Yep, the world is shrinking fast, and sometimes we forget to duck and bump our heads. I don't subcribe to facebook but I'm all to familiar with the crack which is Myspace and can relate to the erosion of privacy which can be associated with it. I have to remind myself that, while I have some control over who sees what in regards to my page, its still outhere, posted for all of posterity to muse over. More than once I've had to redact silly, drunken posts etc. The point I'm laboring at is this: we all choose to suborn our privacy when we enter into the ephemeral world of the web; plain and simple we wanted to do it. Here's the rub, its there forever, so we just have to desensitize ourselves to the shrinkage in privacy or choose to not be so intouch all the time.
Still, its pretty lame you get a heads up every time your ex posts a new pic.

annime said...

These new mediums of keeping in touch with friends via an online community has always made me feel like I was on a menu at a restaraunt and someone was trying to decide, "Hmm.... who should I try today?" It seems like the more open you are to share things, the more people flock to you. I, of course, am not an example of this. Sure, I participate in the whole Facebook thing, but it is very minimal and out of courtesy.

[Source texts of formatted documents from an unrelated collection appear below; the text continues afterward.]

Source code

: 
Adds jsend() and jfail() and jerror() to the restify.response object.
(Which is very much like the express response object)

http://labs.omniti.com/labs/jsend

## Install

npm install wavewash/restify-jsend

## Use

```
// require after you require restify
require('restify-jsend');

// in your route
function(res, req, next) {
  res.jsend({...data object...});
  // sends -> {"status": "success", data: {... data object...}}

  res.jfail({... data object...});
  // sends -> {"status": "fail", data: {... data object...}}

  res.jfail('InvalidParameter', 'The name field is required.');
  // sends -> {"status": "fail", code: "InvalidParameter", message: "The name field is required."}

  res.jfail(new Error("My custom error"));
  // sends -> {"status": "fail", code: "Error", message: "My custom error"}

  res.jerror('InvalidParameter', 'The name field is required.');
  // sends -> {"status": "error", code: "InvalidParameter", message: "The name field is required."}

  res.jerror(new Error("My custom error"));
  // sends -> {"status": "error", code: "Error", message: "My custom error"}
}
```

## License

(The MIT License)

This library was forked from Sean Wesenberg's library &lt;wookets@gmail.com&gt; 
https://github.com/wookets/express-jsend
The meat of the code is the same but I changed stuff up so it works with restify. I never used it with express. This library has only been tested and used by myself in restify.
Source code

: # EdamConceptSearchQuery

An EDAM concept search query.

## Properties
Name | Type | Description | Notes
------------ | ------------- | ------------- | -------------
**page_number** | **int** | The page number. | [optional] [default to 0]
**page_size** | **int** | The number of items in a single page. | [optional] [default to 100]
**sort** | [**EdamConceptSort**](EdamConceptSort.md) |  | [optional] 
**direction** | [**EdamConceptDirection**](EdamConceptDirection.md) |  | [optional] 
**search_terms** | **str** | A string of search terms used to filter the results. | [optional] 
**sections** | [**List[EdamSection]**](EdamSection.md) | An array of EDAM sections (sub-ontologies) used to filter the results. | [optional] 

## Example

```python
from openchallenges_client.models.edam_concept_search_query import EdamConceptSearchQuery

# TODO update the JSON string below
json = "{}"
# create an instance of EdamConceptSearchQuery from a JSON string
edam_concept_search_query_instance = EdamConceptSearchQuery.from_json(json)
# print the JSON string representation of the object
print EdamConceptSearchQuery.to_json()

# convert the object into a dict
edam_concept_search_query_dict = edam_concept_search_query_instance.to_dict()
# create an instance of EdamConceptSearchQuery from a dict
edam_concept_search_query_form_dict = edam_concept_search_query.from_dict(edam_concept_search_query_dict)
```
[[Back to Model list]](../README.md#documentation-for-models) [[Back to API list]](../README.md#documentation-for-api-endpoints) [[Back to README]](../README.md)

I can totally feel you on the experience of seeing a former significant other on one of these online communities and reading what they have been up to and what they may have planned next. It's almost like a way of stabbing you in the heart and saying, "Haha. It didn't work with you, and I found someone better." I suppose it could go both ways, but I know I am not one to be that open with my personal life. If you are friends with me, you know what is going on without having to read it online.